---- MATERIALS PROVIDED

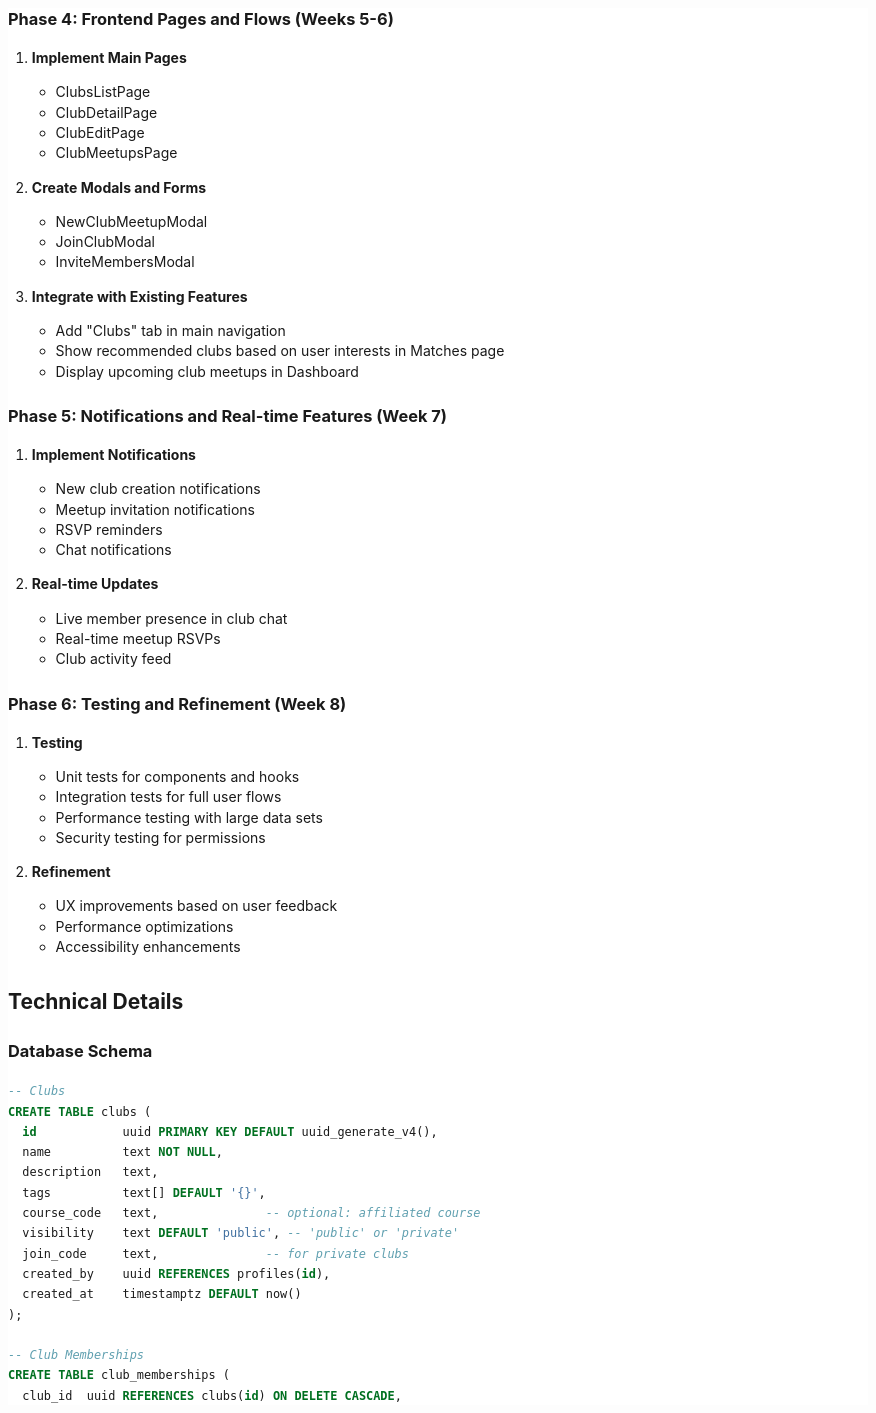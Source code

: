 ### Phase 4: Frontend Pages and Flows (Weeks 5-6)

1. **Implement Main Pages**
   - ClubsListPage
   - ClubDetailPage
   - ClubEditPage
   - ClubMeetupsPage

2. **Create Modals and Forms**
   - NewClubMeetupModal
   - JoinClubModal
   - InviteMembersModal

3. **Integrate with Existing Features**
   - Add "Clubs" tab in main navigation
   - Show recommended clubs based on user interests in Matches page
   - Display upcoming club meetups in Dashboard

### Phase 5: Notifications and Real-time Features (Week 7)

1. **Implement Notifications**
   - New club creation notifications
   - Meetup invitation notifications
   - RSVP reminders
   - Chat notifications

2. **Real-time Updates**
   - Live member presence in club chat
   - Real-time meetup RSVPs
   - Club activity feed

### Phase 6: Testing and Refinement (Week 8)

1. **Testing**
   - Unit tests for components and hooks
   - Integration tests for full user flows
   - Performance testing with large data sets
   - Security testing for permissions

2. **Refinement**
   - UX improvements based on user feedback
   - Performance optimizations
   - Accessibility enhancements

## Technical Details

### Database Schema

```sql
-- Clubs
CREATE TABLE clubs (
  id            uuid PRIMARY KEY DEFAULT uuid_generate_v4(),
  name          text NOT NULL,
  description   text,
  tags          text[] DEFAULT '{}',
  course_code   text,               -- optional: affiliated course
  visibility    text DEFAULT 'public', -- 'public' or 'private'
  join_code     text,               -- for private clubs
  created_by    uuid REFERENCES profiles(id),
  created_at    timestamptz DEFAULT now()
);

-- Club Memberships
CREATE TABLE club_memberships (
  club_id  uuid REFERENCES clubs(id) ON DELETE CASCADE,
```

--------

PROMPT —
Look through the entries. Copy out each line with "Phase" in it.

OUTPUT BELOW —
: ### Phase 4: Frontend Pages and Flows (Weeks 5-6)
### Phase 5: Notifications and Real-time Features (Week 7)
### Phase 6: Testing and Refinement (Week 8)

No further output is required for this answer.